***** Dataset records *****
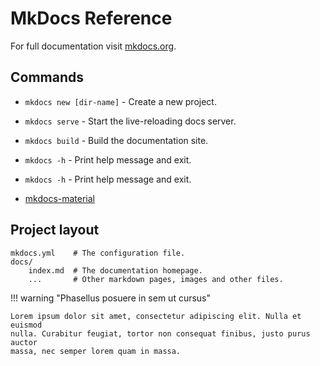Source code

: # MkDocs Reference

For full documentation visit [mkdocs.org](https://www.mkdocs.org).

## Commands

* `mkdocs new [dir-name]` - Create a new project.
* `mkdocs serve` - Start the live-reloading docs server.
* `mkdocs build` - Build the documentation site.
* `mkdocs -h` - Print help message and exit.

* `mkdocs -h` - Print help message and exit.

* [mkdocs-material](https://squidfunk.github.io/mkdocs-material/reference/)


## Project layout

    mkdocs.yml    # The configuration file.
    docs/
        index.md  # The documentation homepage.
        ...       # Other markdown pages, images and other files.



!!! warning "Phasellus posuere in sem ut cursus"

    Lorem ipsum dolor sit amet, consectetur adipiscing elit. Nulla et euismod
    nulla. Curabitur feugiat, tortor non consequat finibus, justo purus auctor
    massa, nec semper lorem quam in massa.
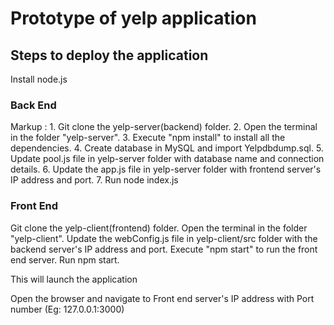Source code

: # Prototype of yelp application
## Steps to deploy the application
Install node.js

### Back End
Markup : 1. Git clone the yelp-server(backend) folder.
         2. Open the terminal in the folder "yelp-server".
         3. Execute "npm install" to install all the dependencies.
         4. Create database in MySQL and import Yelpdbdump.sql.
         5. Update pool.js file in yelp-server folder with database name and connection details.
         6. Update the app.js file in yelp-server folder with frontend server's IP address and port.
         7. Run node index.js

### Front End
Git clone the yelp-client(frontend) folder.
Open the terminal in the folder "yelp-client".
Update the webConfig.js file in yelp-client/src folder with the backend server's IP address and port.
Execute "npm start" to run the front end server. Run npm start.

This will launch the application

Open the browser and navigate to Front end server's IP address with Port number (Eg: 127.0.0.1:3000)
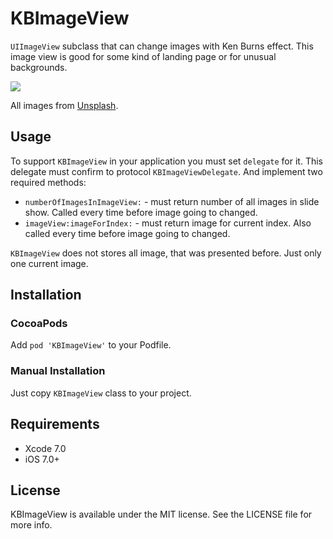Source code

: # KBImageView

`UIImageView` subclass that can change images with Ken Burns effect. This image view is good for some kind of landing page or for unusual backgrounds.

![](https://media.giphy.com/media/26tn9xsRS0iMLPrUI/giphy.gif)

All images from [Unsplash](https://unsplash.com).

## Usage

To support `KBImageView` in your application you must set `delegate` for it. This delegate must confirm to protocol `KBImageViewDelegate`. And implement two required methods: 

- `numberOfImagesInImageView:` - must return number of all images in slide show. Called every time before image going to changed.
- `imageView:imageForIndex:` - must return image for current index. Also called every time before image going to changed.

`KBImageView` does not stores all image, that was presented before. Just only one current image.

## Installation

### CocoaPods

Add `pod 'KBImageView'` to your Podfile. 

### Manual Installation

Just copy `KBImageView` class to your project.

## Requirements

- Xcode 7.0
- iOS 7.0+

## License

KBImageView is available under the MIT license. See the LICENSE file for more info.

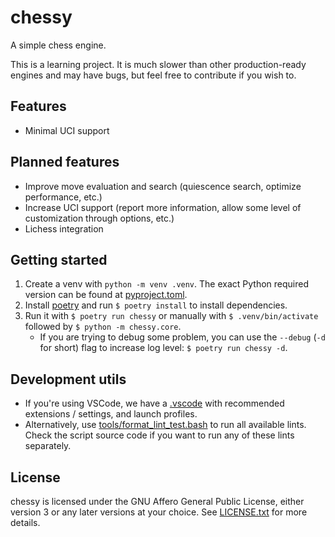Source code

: # chessy
A simple chess engine.

This is a learning project. It is much slower than other production-ready engines and may have bugs, but
feel free to contribute if you wish to.

## Features

- Minimal UCI support

## Planned features

- Improve move evaluation and search (quiescence search, optimize performance, etc.)
- Increase UCI support (report more information, allow some level of customization through options, etc.)
- Lichess integration

## Getting started
1. Create a venv with `python -m venv .venv`. The exact Python required version can be found at
[pyproject.toml](./pyproject.toml).
2. Install [poetry](https://python-poetry.org/) and run `$ poetry install` to install dependencies.
3. Run it with `$ poetry run chessy` or manually with `$ .venv/bin/activate` followed by `$ python -m chessy.core`.
    - If you are trying to debug some problem, you can use the `--debug` (`-d` for short) flag to increase log level: `$ poetry run chessy -d`.

## Development utils
- If you're using VSCode, we have a [.vscode](./.vscode) with recommended extensions / settings,
and launch profiles.
- Alternatively, use [tools/format_lint_test.bash](./tools/format_lint_test.bash) to run all available lints.
Check the script source code if you want to run any of these lints separately.

## License
chessy is licensed under the GNU Affero General Public License, either version 3 or any later versions
at your choice. See [LICENSE.txt](./LICENSE.txt) for more details.
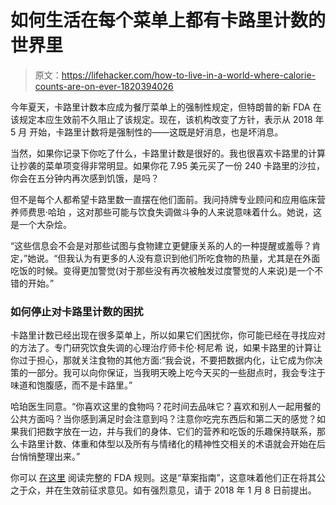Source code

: # 如何生活在每个菜单上都有卡路里计数的世界里

> 原文：<https://lifehacker.com/how-to-live-in-a-world-where-calorie-counts-are-on-ever-1820394026>

今年夏天，卡路里计数本应成为餐厅菜单上的强制性规定，但特朗普的新 FDA 在该规定本应生效前不久阻止了该规定。现在，该机构改变了方针，表示从 2018 年 5 月 开始，卡路里计数将是强制性的——这既是好消息，也是坏消息。



当然，如果你记录下你吃了什么，卡路里计数是很好的。我也很喜欢卡路里的计算让抄袭的菜单项变得非常明显。如果你花 7.95 美元买了一份 240 卡路里的沙拉，你会在五分钟内再次感到饥饿，是吗？

但不是每个人都希望卡路里数一直摆在他们面前。我问持牌专业顾问和应用临床营养师费思·哈珀 ，这对那些可能与饮食失调做斗争的人来说意味着什么。她说，这是一个大杂烩。

“这些信息会不会是对那些试图与食物建立更健康关系的人的一种提醒或羞辱？肯定，”她说。“但我认为有更多的人没有意识到他们所吃食物的热量，尤其是在外面吃饭的时候。变得更加警觉(对于那些没有再次被触发过度警觉的人来说)是一个不错的开始。”

### 如何停止对卡路里计数的困扰

卡路里计数已经出现在很多菜单上，所以如果它们困扰你，你可能已经在寻找应对的方法了。专门研究饮食失调的心理治疗师卡伦·柯尼希 说，如果卡路里的计算让你过于担心，那就关注食物的其他方面:“我会说，不要把数据内化，让它成为你决策的一部分。我可以向你保证，当我明天晚上吃今天买的一些甜点时，我会专注于味道和饱腹感，而不是卡路里。”

哈珀医生同意。“你喜欢这里的食物吗？花时间去品味它？喜欢和别人一起用餐的公共方面吗？当你感到满足时会注意到吗？注意你吃完东西后和第二天的感觉？如果我们把数字放在一边，并与我们的身体、它们的营养和吃饭的乐趣保持联系，那么卡路里计数、体重和体型以及所有与情绪化的精神性交相关的术语就会开始在后台悄悄整理出来。”

你可以 [在这里](https://www.federalregister.gov/documents/2017/11/09/2017-24246/menu-labeling-supplemental-guidance-for-industry-availability) 阅读完整的 FDA 规则。这是“草案指南”，这意味着他们正在将其公之于众，并在生效前征求意见。如有强烈意见，请于 2018 年 1 月 8 日前提出。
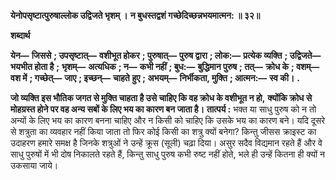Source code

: **येनोपसृष्टात्पुरुषाल्लोक उद्विजते भृशम् ।** **न बुधस्तद्वशं गच्छेदिच्छन्नभयमात्मन: ॥ ३२॥** 

**शब्दार्थ** 

**येन—** **जिससे** **; उपसृष्टात्—** **वशीभूत होकर** **; पुरुषात्—** **पुरुष द्वारा** **; लोक:—** **प्रत्येक व्यक्ति** **; उद्विजते—** **भयभीत होता है** **;** **भृशम्—** **अत्यधिक** **; न—** **कभी नहीं** **; बुध:—** **बुद्धिमान पुरुष** **; तत्—** **क्रोध के** **; वशम्—** **वश में** **; गच्छेत्—** **जाए** **; इच्छन्—** **चाहते** **हुए** **; अभयम्—** **निर्भीकता, मुक्ति** **; आत्मन:—** **स्व की।** **.** 

**जो व्यक्ति इस भौतिक जगत से मुक्ति चाहता है उसे चाहिए कि वह क्रोध के वशीभूत न हो,** **क्योंकि क्रोध से मोहग्रस्त होने पर वह अन्य सबों के लिए भय का कारण बन जाता है।** **तात्पर्य :** भक्त या साधु पुरुष को न तो अन्यों के लिए भय का कारण बनना चाहिए और न किसी को चाहिए कि उसके भय का कारण बने। यदि दूसरे से शत्रुता का व्यवहार नहीं किया जाता तो फिर कोई किसी का शत्रु क्यों बनेगा? किन्तु जीसस क्राइस्ट का उदाहरण हमारे समक्ष है जिनके शत्रुओं ने उन्हें क्रूस (सूली) चढ़ा दिया। असुर सदैव विद्यमान रहते हैं और वे साधु पुरुषों में भी दोष निकालते रहते हैं, किन्तु साधु पुरुष कभी रुष्ट नहीं होते, भले ही उन्हें कितना ही क्यों न उकसाया जाये।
*****
Problem description:
The entries are to be written out again exactly, without their pictures.

Expected answer:
Source code

: # MkDocs Reference

For full documentation visit [mkdocs.org](https://www.mkdocs.org).

## Commands

* `mkdocs new [dir-name]` - Create a new project.
* `mkdocs serve` - Start the live-reloading docs server.
* `mkdocs build` - Build the documentation site.
* `mkdocs -h` - Print help message and exit.

* `mkdocs -h` - Print help message and exit.

* [mkdocs-material](https://squidfunk.github.io/mkdocs-material/reference/)


## Project layout

    mkdocs.yml    # The configuration file.
    docs/
        index.md  # The documentation homepage.
        ...       # Other markdown pages, images and other files.



!!! warning "Phasellus posuere in sem ut cursus"

    Lorem ipsum dolor sit amet, consectetur adipiscing elit. Nulla et euismod
    nulla. Curabitur feugiat, tortor non consequat finibus, justo purus auctor
    massa, nec semper lorem quam in massa.
Source code

: # Prototype of yelp application
## Steps to deploy the application
Install node.js

### Back End
Markup : 1. Git clone the yelp-server(backend) folder.
         2. Open the terminal in the folder "yelp-server".
         3. Execute "npm install" to install all the dependencies.
         4. Create database in MySQL and import Yelpdbdump.sql.
         5. Update pool.js file in yelp-server folder with database name and connection details.
         6. Update the app.js file in yelp-server folder with frontend server's IP address and port.
         7. Run node index.js

### Front End
Git clone the yelp-client(frontend) folder.
Open the terminal in the folder "yelp-client".
Update the webConfig.js file in yelp-client/src folder with the backend server's IP address and port.
Execute "npm start" to run the front end server. Run npm start.

This will launch the application

Open the browser and navigate to Front end server's IP address with Port number (Eg: 127.0.0.1:3000)
Source code

: # KBImageView

`UIImageView` subclass that can change images with Ken Burns effect. This image view is good for some kind of landing page or for unusual backgrounds.

![](https://media.giphy.com/media/26tn9xsRS0iMLPrUI/giphy.gif)

All images from [Unsplash](https://unsplash.com).

## Usage

To support `KBImageView` in your application you must set `delegate` for it. This delegate must confirm to protocol `KBImageViewDelegate`. And implement two required methods: 

- `numberOfImagesInImageView:` - must return number of all images in slide show. Called every time before image going to changed.
- `imageView:imageForIndex:` - must return image for current index. Also called every time before image going to changed.

`KBImageView` does not stores all image, that was presented before. Just only one current image.

## Installation

### CocoaPods

Add `pod 'KBImageView'` to your Podfile. 

### Manual Installation

Just copy `KBImageView` class to your project.

## Requirements

- Xcode 7.0
- iOS 7.0+

## License

KBImageView is available under the MIT license. See the LICENSE file for more info.

Source code

: # chessy
A simple chess engine.

This is a learning project. It is much slower than other production-ready engines and may have bugs, but
feel free to contribute if you wish to.

## Features

- Minimal UCI support

## Planned features

- Improve move evaluation and search (quiescence search, optimize performance, etc.)
- Increase UCI support (report more information, allow some level of customization through options, etc.)
- Lichess integration

## Getting started
1. Create a venv with `python -m venv .venv`. The exact Python required version can be found at
[pyproject.toml](./pyproject.toml).
2. Install [poetry](https://python-poetry.org/) and run `$ poetry install` to install dependencies.
3. Run it with `$ poetry run chessy` or manually with `$ .venv/bin/activate` followed by `$ python -m chessy.core`.
    - If you are trying to debug some problem, you can use the `--debug` (`-d` for short) flag to increase log level: `$ poetry run chessy -d`.

## Development utils
- If you're using VSCode, we have a [.vscode](./.vscode) with recommended extensions / settings,
and launch profiles.
- Alternatively, use [tools/format_lint_test.bash](./tools/format_lint_test.bash) to run all available lints.
Check the script source code if you want to run any of these lints separately.

## License
chessy is licensed under the GNU Affero General Public License, either version 3 or any later versions
at your choice. See [LICENSE.txt](./LICENSE.txt) for more details.
Source code

: # 如何生活在每个菜单上都有卡路里计数的世界里

> 原文：<https://lifehacker.com/how-to-live-in-a-world-where-calorie-counts-are-on-ever-1820394026>

今年夏天，卡路里计数本应成为餐厅菜单上的强制性规定，但特朗普的新 FDA 在该规定本应生效前不久阻止了该规定。现在，该机构改变了方针，表示从 2018 年 5 月 开始，卡路里计数将是强制性的——这既是好消息，也是坏消息。



当然，如果你记录下你吃了什么，卡路里计数是很好的。我也很喜欢卡路里的计算让抄袭的菜单项变得非常明显。如果你花 7.95 美元买了一份 240 卡路里的沙拉，你会在五分钟内再次感到饥饿，是吗？

但不是每个人都希望卡路里数一直摆在他们面前。我问持牌专业顾问和应用临床营养师费思·哈珀 ，这对那些可能与饮食失调做斗争的人来说意味着什么。她说，这是一个大杂烩。

“这些信息会不会是对那些试图与食物建立更健康关系的人的一种提醒或羞辱？肯定，”她说。“但我认为有更多的人没有意识到他们所吃食物的热量，尤其是在外面吃饭的时候。变得更加警觉(对于那些没有再次被触发过度警觉的人来说)是一个不错的开始。”

### 如何停止对卡路里计数的困扰

卡路里计数已经出现在很多菜单上，所以如果它们困扰你，你可能已经在寻找应对的方法了。专门研究饮食失调的心理治疗师卡伦·柯尼希 说，如果卡路里的计算让你过于担心，那就关注食物的其他方面:“我会说，不要把数据内化，让它成为你决策的一部分。我可以向你保证，当我明天晚上吃今天买的一些甜点时，我会专注于味道和饱腹感，而不是卡路里。”

哈珀医生同意。“你喜欢这里的食物吗？花时间去品味它？喜欢和别人一起用餐的公共方面吗？当你感到满足时会注意到吗？注意你吃完东西后和第二天的感觉？如果我们把数字放在一边，并与我们的身体、它们的营养和吃饭的乐趣保持联系，那么卡路里计数、体重和体型以及所有与情绪化的精神性交相关的术语就会开始在后台悄悄整理出来。”

你可以 [在这里](https://www.federalregister.gov/documents/2017/11/09/2017-24246/menu-labeling-supplemental-guidance-for-industry-availability) 阅读完整的 FDA 规则。这是“草案指南”，这意味着他们正在将其公之于众，并在生效前征求意见。如有强烈意见，请于 2018 年 1 月 8 日前提出。
Source code

: **येनोपसृष्टात्पुरुषाल्लोक उद्विजते भृशम् ।** **न बुधस्तद्वशं गच्छेदिच्छन्नभयमात्मन: ॥ ३२॥** 

**शब्दार्थ** 

**येन—** **जिससे** **; उपसृष्टात्—** **वशीभूत होकर** **; पुरुषात्—** **पुरुष द्वारा** **; लोक:—** **प्रत्येक व्यक्ति** **; उद्विजते—** **भयभीत होता है** **;** **भृशम्—** **अत्यधिक** **; न—** **कभी नहीं** **; बुध:—** **बुद्धिमान पुरुष** **; तत्—** **क्रोध के** **; वशम्—** **वश में** **; गच्छेत्—** **जाए** **; इच्छन्—** **चाहते** **हुए** **; अभयम्—** **निर्भीकता, मुक्ति** **; आत्मन:—** **स्व की।** **.** 

**जो व्यक्ति इस भौतिक जगत से मुक्ति चाहता है उसे चाहिए कि वह क्रोध के वशीभूत न हो,** **क्योंकि क्रोध से मोहग्रस्त होने पर वह अन्य सबों के लिए भय का कारण बन जाता है।** **तात्पर्य :** भक्त या साधु पुरुष को न तो अन्यों के लिए भय का कारण बनना चाहिए और न किसी को चाहिए कि उसके भय का कारण बने। यदि दूसरे से शत्रुता का व्यवहार नहीं किया जाता तो फिर कोई किसी का शत्रु क्यों बनेगा? किन्तु जीसस क्राइस्ट का उदाहरण हमारे समक्ष है जिनके शत्रुओं ने उन्हें क्रूस (सूली) चढ़ा दिया। असुर सदैव विद्यमान रहते हैं और वे साधु पुरुषों में भी दोष निकालते रहते हैं, किन्तु साधु पुरुष कभी रुष्ट नहीं होते, भले ही उन्हें कितना ही क्यों न उकसाया जाये।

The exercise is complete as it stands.